▶ _YOUR OBJECTIVE_: Search the entries for the string "tests" and give the number of lines that hold it, nothing more.

Dataset entries:
+-------+
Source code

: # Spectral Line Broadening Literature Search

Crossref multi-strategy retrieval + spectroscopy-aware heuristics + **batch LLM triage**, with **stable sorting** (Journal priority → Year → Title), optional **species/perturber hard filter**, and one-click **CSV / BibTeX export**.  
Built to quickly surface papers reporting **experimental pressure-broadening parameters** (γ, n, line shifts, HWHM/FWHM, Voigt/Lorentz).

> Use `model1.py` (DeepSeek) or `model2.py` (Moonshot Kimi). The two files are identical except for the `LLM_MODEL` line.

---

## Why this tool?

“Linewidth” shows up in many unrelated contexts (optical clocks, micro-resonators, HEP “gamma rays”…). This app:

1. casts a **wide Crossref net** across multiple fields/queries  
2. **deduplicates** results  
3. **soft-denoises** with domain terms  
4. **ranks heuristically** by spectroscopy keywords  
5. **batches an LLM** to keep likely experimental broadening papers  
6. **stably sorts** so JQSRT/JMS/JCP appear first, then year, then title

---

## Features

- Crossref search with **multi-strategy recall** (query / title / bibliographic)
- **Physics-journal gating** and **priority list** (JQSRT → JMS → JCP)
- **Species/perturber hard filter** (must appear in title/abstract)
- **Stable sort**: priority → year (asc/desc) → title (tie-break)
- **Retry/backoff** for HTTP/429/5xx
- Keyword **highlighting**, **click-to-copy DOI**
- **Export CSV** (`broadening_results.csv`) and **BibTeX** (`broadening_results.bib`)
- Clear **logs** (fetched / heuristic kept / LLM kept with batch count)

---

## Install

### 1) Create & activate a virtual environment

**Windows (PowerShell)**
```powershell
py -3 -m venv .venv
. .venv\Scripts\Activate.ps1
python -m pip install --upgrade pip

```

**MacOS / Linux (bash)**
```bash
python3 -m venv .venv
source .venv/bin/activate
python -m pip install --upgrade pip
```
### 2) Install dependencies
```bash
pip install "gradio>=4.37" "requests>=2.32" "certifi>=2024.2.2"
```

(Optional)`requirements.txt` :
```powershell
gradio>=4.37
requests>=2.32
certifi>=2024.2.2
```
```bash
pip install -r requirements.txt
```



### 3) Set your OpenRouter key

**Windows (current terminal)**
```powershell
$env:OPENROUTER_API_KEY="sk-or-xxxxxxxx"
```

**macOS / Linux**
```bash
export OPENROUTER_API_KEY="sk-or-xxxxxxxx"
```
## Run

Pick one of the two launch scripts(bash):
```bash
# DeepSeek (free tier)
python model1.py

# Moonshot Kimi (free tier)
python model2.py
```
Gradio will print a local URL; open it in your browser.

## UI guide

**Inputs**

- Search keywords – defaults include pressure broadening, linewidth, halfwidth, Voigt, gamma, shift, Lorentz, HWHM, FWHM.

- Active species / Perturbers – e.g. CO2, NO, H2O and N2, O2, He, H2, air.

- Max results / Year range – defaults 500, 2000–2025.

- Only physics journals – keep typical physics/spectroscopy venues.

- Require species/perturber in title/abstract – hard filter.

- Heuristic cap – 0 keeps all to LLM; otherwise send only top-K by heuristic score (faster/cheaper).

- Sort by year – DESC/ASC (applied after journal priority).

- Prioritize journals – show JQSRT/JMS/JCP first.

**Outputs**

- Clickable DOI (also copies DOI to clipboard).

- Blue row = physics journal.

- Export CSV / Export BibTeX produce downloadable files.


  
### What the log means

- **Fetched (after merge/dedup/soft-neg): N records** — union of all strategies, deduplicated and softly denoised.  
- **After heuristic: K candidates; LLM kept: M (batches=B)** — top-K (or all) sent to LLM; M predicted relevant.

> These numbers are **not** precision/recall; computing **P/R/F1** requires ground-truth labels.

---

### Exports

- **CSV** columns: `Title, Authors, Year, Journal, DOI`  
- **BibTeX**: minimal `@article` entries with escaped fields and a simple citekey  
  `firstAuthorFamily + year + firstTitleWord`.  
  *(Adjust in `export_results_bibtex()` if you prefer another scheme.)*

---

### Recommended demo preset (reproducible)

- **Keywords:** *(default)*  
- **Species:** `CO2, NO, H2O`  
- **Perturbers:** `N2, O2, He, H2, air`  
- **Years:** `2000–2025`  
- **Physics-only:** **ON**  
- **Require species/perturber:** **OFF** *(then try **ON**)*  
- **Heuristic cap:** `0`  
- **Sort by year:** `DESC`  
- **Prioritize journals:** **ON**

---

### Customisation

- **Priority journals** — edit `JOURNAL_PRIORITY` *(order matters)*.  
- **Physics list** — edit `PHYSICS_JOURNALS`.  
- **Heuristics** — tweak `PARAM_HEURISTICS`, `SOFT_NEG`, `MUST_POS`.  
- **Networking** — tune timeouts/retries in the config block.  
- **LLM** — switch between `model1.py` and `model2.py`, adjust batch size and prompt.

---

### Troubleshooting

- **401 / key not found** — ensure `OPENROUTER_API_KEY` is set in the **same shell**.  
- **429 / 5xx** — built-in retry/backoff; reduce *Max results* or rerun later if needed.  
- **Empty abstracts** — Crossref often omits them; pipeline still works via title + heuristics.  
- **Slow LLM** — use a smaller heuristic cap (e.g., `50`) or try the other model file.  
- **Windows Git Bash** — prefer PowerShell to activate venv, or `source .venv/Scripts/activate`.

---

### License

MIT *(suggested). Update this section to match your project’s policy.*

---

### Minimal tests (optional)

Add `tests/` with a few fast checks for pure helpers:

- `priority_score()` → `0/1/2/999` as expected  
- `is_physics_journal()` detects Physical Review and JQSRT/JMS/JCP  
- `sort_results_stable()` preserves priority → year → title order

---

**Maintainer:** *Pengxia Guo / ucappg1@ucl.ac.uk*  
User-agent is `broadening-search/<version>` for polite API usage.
+-------+
▶ _SOLUTION FOR THIS PROBLEM_: 2